Are metrics for each batch or whole dataset?

Hello all

(W3/assessment)

I see when training is in process, accuracy and loss are improving gradually through each individual epoch.
but when the next epoch starts, these values jump up.

regarding this, i have two question :
1-Are accuracy and Loss metrics which change gradually during each individual epoch, are over the whole training data set?
2-Why that happens(accuracy gradually improves in each epoch and suddenly improves in the start of next epoch)?

Please move your topic to the correct subcategory.
Here’s the community user guide to get started.

Different batches of data may cause the cost to increase temporarily, because the model has not yet included that data in training.

thanks for your answer.

I mean this part :
Epoch 1/10
1875/1875 [================>==============] - 51s 27ms/step - loss: 0.1780 - accuracy: 0.9456

so that loss and accuracy during each individual epoch, is calculated against the whole training data set. is it correct?

why does it jump suddenly at the start of the next epoch?

as it was mentioned in the question, it is related to assignment of the week3. is not that in the right place?

Sorry, I’m not a mentor for this course, so I do not know the details of this assignment.

I think YES.

This is an interesting question. One possible reason might be the shuffle of data. So, at every epoch, the order of the data changes. But I am not sure. Let’s see what other mentors say about this question.

This is the pseudocode of the training loop:

for epoch in range(self.num_epochs):
  for batch in self.batches():
    X, y = batch
    self.optimize(batch)
    y_hat = self.predict(X)
    self.metric.update_metric(y_true=y, y_pred=y_hat)
    self.do_bookkeeping(self.metric.result())
  self.metric.reset()

It’s possible to keep a running track of the accuracy such that when you call metric.update function , the count and number of correct predictions is updated and when metric.result() is called, the result is computed as num_correct / count. When metric.reset() is invoked, all counters are reset to 0. As a result, when the next epoch begins, model accuracy jumps and then becomes a smoother estimate of the real accuracy as more batches of data are processed.

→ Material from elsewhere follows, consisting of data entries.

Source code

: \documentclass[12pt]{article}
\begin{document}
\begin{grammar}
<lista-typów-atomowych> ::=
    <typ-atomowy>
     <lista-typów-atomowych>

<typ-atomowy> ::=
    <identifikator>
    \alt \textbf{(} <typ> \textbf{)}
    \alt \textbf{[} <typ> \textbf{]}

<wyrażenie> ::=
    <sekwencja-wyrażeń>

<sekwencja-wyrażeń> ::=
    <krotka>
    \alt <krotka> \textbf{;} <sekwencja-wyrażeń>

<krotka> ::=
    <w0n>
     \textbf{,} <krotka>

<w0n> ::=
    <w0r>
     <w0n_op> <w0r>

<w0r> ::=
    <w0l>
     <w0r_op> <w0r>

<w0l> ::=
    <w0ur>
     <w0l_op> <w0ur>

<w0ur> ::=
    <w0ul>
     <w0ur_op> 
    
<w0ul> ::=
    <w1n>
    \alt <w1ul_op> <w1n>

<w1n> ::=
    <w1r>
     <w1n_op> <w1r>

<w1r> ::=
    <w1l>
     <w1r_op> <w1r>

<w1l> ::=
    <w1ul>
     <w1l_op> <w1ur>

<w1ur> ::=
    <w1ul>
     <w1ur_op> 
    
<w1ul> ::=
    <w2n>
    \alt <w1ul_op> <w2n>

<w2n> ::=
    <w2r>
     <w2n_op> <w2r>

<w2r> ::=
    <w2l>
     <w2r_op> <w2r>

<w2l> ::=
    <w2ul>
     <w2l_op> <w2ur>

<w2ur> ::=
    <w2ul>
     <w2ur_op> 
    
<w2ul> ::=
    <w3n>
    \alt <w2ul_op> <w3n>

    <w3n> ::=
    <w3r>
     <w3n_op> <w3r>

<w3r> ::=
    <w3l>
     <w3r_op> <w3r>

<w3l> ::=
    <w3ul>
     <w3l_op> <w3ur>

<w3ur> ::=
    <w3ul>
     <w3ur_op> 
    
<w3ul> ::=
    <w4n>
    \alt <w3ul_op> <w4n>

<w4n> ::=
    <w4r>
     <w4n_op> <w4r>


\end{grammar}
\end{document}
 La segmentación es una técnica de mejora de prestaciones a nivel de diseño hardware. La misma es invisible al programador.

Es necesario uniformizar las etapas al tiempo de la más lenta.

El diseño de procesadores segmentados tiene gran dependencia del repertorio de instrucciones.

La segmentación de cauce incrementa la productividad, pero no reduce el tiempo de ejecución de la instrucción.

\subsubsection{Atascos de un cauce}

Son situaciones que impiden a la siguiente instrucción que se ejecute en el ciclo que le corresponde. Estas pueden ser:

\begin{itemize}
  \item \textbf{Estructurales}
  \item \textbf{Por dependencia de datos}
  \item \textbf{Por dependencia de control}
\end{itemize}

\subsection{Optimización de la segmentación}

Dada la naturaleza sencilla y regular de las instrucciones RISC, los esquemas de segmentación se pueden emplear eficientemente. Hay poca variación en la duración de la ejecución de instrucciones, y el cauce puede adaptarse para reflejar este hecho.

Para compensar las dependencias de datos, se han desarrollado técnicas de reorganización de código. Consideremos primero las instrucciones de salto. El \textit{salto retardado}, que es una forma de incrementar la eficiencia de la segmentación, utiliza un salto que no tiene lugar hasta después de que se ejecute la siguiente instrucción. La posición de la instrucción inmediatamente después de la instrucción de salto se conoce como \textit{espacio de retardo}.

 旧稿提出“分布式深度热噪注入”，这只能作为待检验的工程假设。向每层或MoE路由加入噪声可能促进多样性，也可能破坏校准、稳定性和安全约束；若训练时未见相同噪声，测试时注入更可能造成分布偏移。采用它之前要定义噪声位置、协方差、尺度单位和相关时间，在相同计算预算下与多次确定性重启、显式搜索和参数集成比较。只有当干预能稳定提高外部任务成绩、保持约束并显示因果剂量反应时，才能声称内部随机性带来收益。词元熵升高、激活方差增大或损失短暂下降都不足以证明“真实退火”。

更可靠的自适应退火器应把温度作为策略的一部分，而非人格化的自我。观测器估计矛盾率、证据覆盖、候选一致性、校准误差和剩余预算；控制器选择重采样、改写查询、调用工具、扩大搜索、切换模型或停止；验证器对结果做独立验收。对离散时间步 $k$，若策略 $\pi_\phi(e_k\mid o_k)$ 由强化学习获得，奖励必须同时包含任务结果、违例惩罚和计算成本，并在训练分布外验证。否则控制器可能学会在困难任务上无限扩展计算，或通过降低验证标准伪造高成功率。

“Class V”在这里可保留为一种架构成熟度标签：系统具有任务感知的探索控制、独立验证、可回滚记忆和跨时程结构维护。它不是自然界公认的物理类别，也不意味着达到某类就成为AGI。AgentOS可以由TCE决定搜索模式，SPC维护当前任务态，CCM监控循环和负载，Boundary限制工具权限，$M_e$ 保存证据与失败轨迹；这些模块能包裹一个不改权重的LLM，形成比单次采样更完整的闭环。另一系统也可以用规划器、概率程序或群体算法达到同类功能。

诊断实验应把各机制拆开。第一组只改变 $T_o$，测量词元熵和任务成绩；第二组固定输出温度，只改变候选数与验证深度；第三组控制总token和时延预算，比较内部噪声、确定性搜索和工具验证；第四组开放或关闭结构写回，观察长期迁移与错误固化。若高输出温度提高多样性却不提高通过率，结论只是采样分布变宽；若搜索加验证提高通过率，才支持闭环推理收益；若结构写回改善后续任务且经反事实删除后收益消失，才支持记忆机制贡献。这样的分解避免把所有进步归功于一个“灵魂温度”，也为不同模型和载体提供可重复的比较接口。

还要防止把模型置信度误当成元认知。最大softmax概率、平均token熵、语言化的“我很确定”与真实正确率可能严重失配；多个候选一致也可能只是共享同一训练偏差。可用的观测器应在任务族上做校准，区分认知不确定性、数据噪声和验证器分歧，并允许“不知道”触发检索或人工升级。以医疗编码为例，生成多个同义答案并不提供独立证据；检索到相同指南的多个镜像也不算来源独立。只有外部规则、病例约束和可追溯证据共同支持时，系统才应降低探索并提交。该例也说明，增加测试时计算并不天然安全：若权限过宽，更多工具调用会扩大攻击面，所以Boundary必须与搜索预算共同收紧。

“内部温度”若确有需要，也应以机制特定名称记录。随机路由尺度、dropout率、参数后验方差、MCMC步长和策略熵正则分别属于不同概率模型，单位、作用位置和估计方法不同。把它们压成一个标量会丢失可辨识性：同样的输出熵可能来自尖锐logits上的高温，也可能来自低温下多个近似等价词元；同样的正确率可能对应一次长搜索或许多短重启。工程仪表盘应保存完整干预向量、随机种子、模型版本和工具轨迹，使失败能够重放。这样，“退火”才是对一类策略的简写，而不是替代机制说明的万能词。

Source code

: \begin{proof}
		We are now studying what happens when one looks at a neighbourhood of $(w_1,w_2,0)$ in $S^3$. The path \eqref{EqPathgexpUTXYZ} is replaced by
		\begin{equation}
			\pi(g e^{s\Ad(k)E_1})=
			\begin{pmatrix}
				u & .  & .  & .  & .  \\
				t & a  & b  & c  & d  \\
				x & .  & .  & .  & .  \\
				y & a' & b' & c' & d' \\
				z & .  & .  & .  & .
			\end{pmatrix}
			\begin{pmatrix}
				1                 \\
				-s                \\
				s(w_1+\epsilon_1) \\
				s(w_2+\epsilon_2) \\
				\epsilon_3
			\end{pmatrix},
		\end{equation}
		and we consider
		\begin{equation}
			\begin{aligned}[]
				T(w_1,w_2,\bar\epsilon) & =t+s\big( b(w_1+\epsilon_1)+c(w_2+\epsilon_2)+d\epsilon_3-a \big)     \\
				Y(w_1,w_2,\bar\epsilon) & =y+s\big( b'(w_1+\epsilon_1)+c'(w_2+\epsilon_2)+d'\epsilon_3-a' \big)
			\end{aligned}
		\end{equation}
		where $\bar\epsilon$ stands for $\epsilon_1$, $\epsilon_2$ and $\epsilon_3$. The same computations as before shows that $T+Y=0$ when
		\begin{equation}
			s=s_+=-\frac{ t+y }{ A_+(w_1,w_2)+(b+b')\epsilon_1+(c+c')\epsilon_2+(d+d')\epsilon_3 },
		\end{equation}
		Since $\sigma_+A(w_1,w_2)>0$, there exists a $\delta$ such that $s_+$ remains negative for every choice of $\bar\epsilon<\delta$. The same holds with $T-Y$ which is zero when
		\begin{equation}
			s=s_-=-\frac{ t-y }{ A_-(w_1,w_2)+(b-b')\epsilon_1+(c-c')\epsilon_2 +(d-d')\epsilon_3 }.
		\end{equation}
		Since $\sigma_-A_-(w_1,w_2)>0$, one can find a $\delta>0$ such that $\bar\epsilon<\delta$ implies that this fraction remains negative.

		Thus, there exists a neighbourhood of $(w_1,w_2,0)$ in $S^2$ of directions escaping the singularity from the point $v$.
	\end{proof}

Here’s some code to show how calculations work:

import tensorflow as tf

def accuracy(y_true, y_pred):
      return tf.cast(y_true == y_pred, tf.float32)
metric = tf.keras.metrics.MeanMetricWrapper(fn=accuracy)

# 1st epoch
y_true = [[1, 1, 0, 0]]
y_pred = [[1, 0, 0, 0]]
metric.update_state(y_true, y_pred) # <tf.Variable 'UnreadVariable' shape=() dtype=float32, numpy=4.0>

metric.result() # <tf.Tensor: shape=(), dtype=float32, numpy=0.75>

y_true = [[1, 1, 0, 0]]
y_pred = [[1, 1, 0, 0]]
metric.update_state(y_true, y_pred) # <tf.Variable 'UnreadVariable' shape=() dtype=float32, numpy=8.0>
metric.result() # <tf.Tensor: shape=(), dtype=float32, numpy=0.875>

# 2nd epoch
metric.reset_state()
y_true = [[1, 1, 0, 0]]
y_pred = [[1, 1, 0, 0]]
metric.update_state(y_true, y_pred) # <tf.Variable 'UnreadVariable' shape=() dtype=float32, numpy=4.0>
metric.result() # <tf.Tensor: shape=(), dtype=float32, numpy=1.0>

@saiman

Do you have a good reason for not moving your topic to the correct subcategory?

Hi balaji. I think now the subcategory is correct. I hope I don’t make that mistake again.

i appreciate your complete answer but I found some materials which are in contradiction with that. i would be thankful if you could take a look at it and give me your feedback. hear it is said that the matric and loss values are not based on one batch, but an average of all passed batches.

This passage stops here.